Rose Funja dans les champs, avec son drone

Une jeune femme africaine prospère et développe son activité dans le domaine des drones et de la science des données (domaine à prédominance masculine). Rose Funja œuvre à la promotion de la participation des jeunes femmes aux STEM.

Rose est une pilote de drone renommée dans son pays, la Tanzanie, et même dans tout le continent africain. Pionnière dans son domaine, elle est aussi la fondatrice et directrice générale d’Agrinfo, une entreprise sociale au sein de laquelle elle forme d’autres femmes et jeunes filles au pilotage des drones. Son histoire est un véritable modèle de réussite : comme la plupart des entrepreneurs à succès, Rose a d’abord identifié un défi à relever, ici, l’accès aux outils numériques et aux filières STEM (Science, Technology, Engineering and Mathematics, Science, technologie, ingénierie et mathématiques) pour les femmes. Même si elle affirme avoir lancé son entreprise « par accident », elle avait remporté l’édition 2013 du concours Agrihack, obtenant ainsi une visibilité inédite. Avec son équipe, ils avaient ensuite décroché une deuxième place dans un concours régional, assortie du bénéfice d’un mentorat dans un centre d’innovation. Enfin, en moins d’un an, Rose avait intégré le programme Mandela Washington Fellowship et gagné une subvention de démarrage allouée par le Département d’Etat américain après avoir participé à l’initiative YALI (Young African Leaders Initiative) dans le cadre du projet « She Codes for Change » en 2014.

Rose a obtenu d’autres subventions qui lui ont permis de développer le programme « She Codes for Change » et de l’élargir aux communautés urbaines comme rurales, en ciblant aussi bien les jeunes étudiantes que les enseignantes. Elle a récemment étendu cette formation STEM au sein du réseau Impact Hubs et elle a été une force motrice dans le projet ayant permis l’ouverture du premier Impact Hub destiné aux jeunes filles en Tanzanie. Malgré ses succès, Rose n’a pas perdu de vue sa principale priorité : aider les femmes et les jeunes filles à développer leurs compétences. Elle n’oublie jamais qu’il n’y avait que deux autres filles dans sa classe d’enseignement secondaire. Plus tard, à l’université, elles étaient également très peu de femmes à suivre des cours de STEM. Lorsqu’elle est devenue enseignante, à l’Université de Bagamoyo, rien n’avait changé. Et les obstacles à surmonter pour les femmes dans leur quête d’émancipation dépassent largement le cadre de la salle de classe et des formations.

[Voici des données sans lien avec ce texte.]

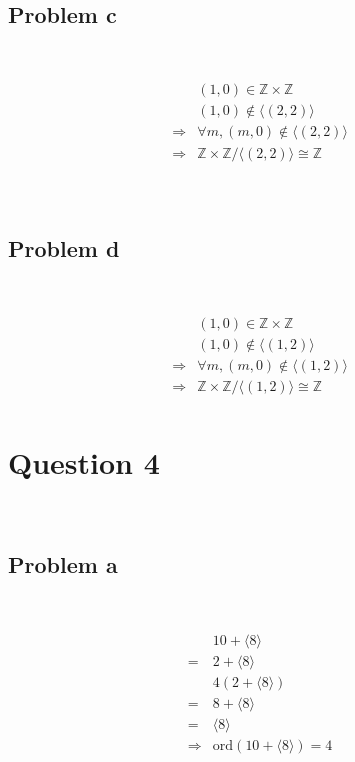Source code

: \documentclass{article}
\begin{document}
~

\subsection*{Problem c}

~

\begin{equation*}
    \begin{split}
        &(1,0)\in\mathbb{Z} \times\mathbb{Z} \\
        &(1,0)\notin \langle(2,2)\rangle\\
        \Rightarrow&\forall m, (m,0)\notin \langle(2,2)\rangle\\
        \Rightarrow&\mathbb{Z} \times\mathbb{Z} /\langle(2,2)\rangle\cong \mathbb{Z} \\
    \end{split}
\end{equation*}

~

\subsection*{Problem d}

~

\begin{equation*}
    \begin{split}
        &(1,0)\in \mathbb{Z} \times\mathbb{Z} \\
        &(1,0)\notin \langle(1,2)\rangle\\
        \Rightarrow&\forall m, (m,0)\notin \langle(1,2)\rangle\\
        \Rightarrow&\mathbb{Z} \times\mathbb{Z} /\langle(1,2)\rangle\cong \mathbb{Z} \\
    \end{split}
\end{equation*}

\newpage

\section*{Question 4}

~

\subsection*{Problem a}

~

\begin{equation*}
    \begin{split}
        &10+\langle8\rangle\\
        =&2+\langle8\rangle\\
        &4(2+\langle8\rangle)\\
        =&8+\langle8\rangle\\
        =&\langle8\rangle\\
        \Rightarrow&\text{ord}(10+\langle8\rangle)=4\\
    \end{split}
\end{equation*}
\end{document}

Être la seule femme pilote de drone lui rappelle constamment ces défis, qui vont de la délicate préparation pour une mission de terrain dans une zone éloignée au risque de se retrouver coincé à cause d’une panne de véhicule. Il est également difficile de travailler avec des communautés dans lesquelles les femmes ne participent pas activement aux discussions ni aux prises de décisions, alors qu’elles jouent un rôle fondamental dans le développement agricole. Rose explique que sa présence en tant que responsable principale lors de ces visites sur le terrain contraste sensiblement avec la position de ces femmes laissées de côté. « Je suis idéalement placée pour savoir quelles sont les interventions les plus efficaces tout en veillant à ce que la communauté soit impliquée, comprenne le travail accompli et la manière dont elle peut en tirer parti, précise-t-elle. S’il est vrai que le pilotage de drones est un domaine essentiellement masculin, comme la plupart des carrières dans les STEM, je crois que c’est également une opportunité pour les rares femmes qui tirent leur épingle du jeu car elles deviennent alors une priorité. »

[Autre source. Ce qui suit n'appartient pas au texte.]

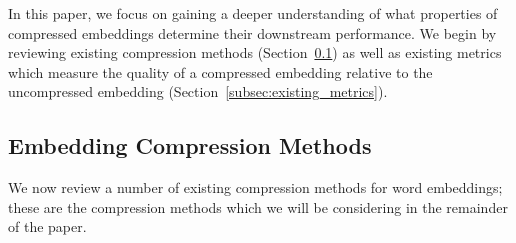 In this paper, we focus on gaining a deeper understanding of what properties of compressed embeddings determine their downstream performance.
We begin by reviewing existing compression methods (Section~\ref{subsec:existing_methods}) as well as existing metrics which measure the quality of a compressed embedding relative to the uncompressed embedding (Section~\ref{subsec:existing_metrics}).


\subsection{Embedding Compression Methods}
\label{subsec:existing_methods}
We now review a number of existing compression methods for word embeddings;
these are the compression methods which we will be considering in the remainder of the paper.


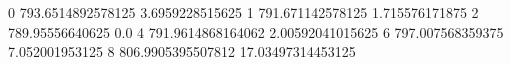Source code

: 0 793.6514892578125 3.6959228515625
1 791.671142578125 1.715576171875
2 789.95556640625 0.0
4 791.9614868164062 2.00592041015625
6 797.007568359375 7.052001953125
8 806.9905395507812 17.03497314453125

Rose ouvre la voie à la féminisation de la profession. A travers ses nombreuses expériences – dans le monde universitaire en Afrique et en Asie ou en tant qu’entrepreneuse sociale –, elle a été en contact avec les technologies de l’information et de la communication (TIC) et les femmes dans différents contextes. Elle estime qu’il faut en faire plus pour faciliter l’accès des femmes aux outils numériques. Selon elle, « le développement d’applications offre des opportunités à ceux qui ont déjà un téléphone. Il est donc essentiel qu’elles puissent avoir accès à la téléphonie. L’électrification des zones rurales et les sources d’énergie renouvelables sont des leviers qui sont actuellement explorés, mais pas au maximum ». Elle souligne cependant que le paramètre financier reste un problème crucial et un obstacle pour les femmes. Elle observe également que les sources d’énergie alternatives, comme l’énergie solaire, peuvent faciliter l’accès des femmes aux outils numériques.

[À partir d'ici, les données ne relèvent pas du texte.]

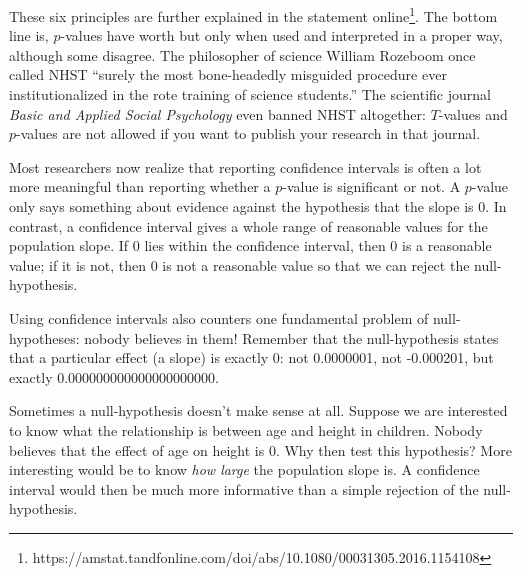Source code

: \documentclass[]{report}\usepackage[]{graphicx}\usepackage[]{color}
\begin{document}
These six principles are further explained in the statement online{\footnote{https://amstat.tandfonline.com/doi/abs/10.1080/00031305.2016.1154108}}. The bottom line is, $p$-values have worth but only when used and interpreted in a proper way, although some disagree. The philosopher of science William Rozeboom once called NHST “surely the most bone-headedly misguided procedure ever institutionalized in the rote training of science students.” The scientific journal \textit{Basic and Applied Social Psychology} even banned NHST altogether: $T$-values and $p$-values are not allowed if you want to publish your research in that journal.

Most researchers now realize that reporting confidence intervals is often a lot more meaningful than reporting whether a $p$-value is significant or not. A $p$-value only says something about evidence against the hypothesis that the slope is 0. In contrast, a confidence interval gives a whole range of reasonable values for the population slope. If 0 lies within the confidence interval, then 0 is a reasonable value; if it is not, then 0 is not a reasonable value so that we can reject the null-hypothesis.

Using confidence intervals also counters one fundamental problem of null-hypotheses: nobody believes in them! Remember that the null-hypothesis states that a particular effect (a slope) is exactly 0: not 0.0000001, not -0.000201, but exactly 0.000000000000000000000.

Sometimes a null-hypothesis doesn't make sense at all. Suppose we are interested to know what the relationship is between age and height in children. Nobody believes that the effect of age on height is 0. Why then test this hypothesis? More interesting would be to know \textit{how large} the population slope is. A confidence interval would then be much more informative than a simple rejection of the null-hypothesis.
\end{document}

Forte de sa vaste expérience, Rose peut se reposer sur une solide compréhension des enjeux actuels. Elle ajoute : « Quand j’enseignais, je mettais généralement l’accent sur deux choses : l’aspect pratique des connaissances transmises à l’université, d’une part, et l’utilisation de ces connaissances pour résoudre des problèmes réels et concrets, en particulier au sein de la communauté vivant autour de l’université, d’autre part. En ce qui me concerne, j’aime penser que je suis partie du monde universitaire pour finalement travailler sur des problèmes de terrain. Je me suis concentrée sur le secteur de l’agriculture car il emploie 75 % de la population tanzanienne. »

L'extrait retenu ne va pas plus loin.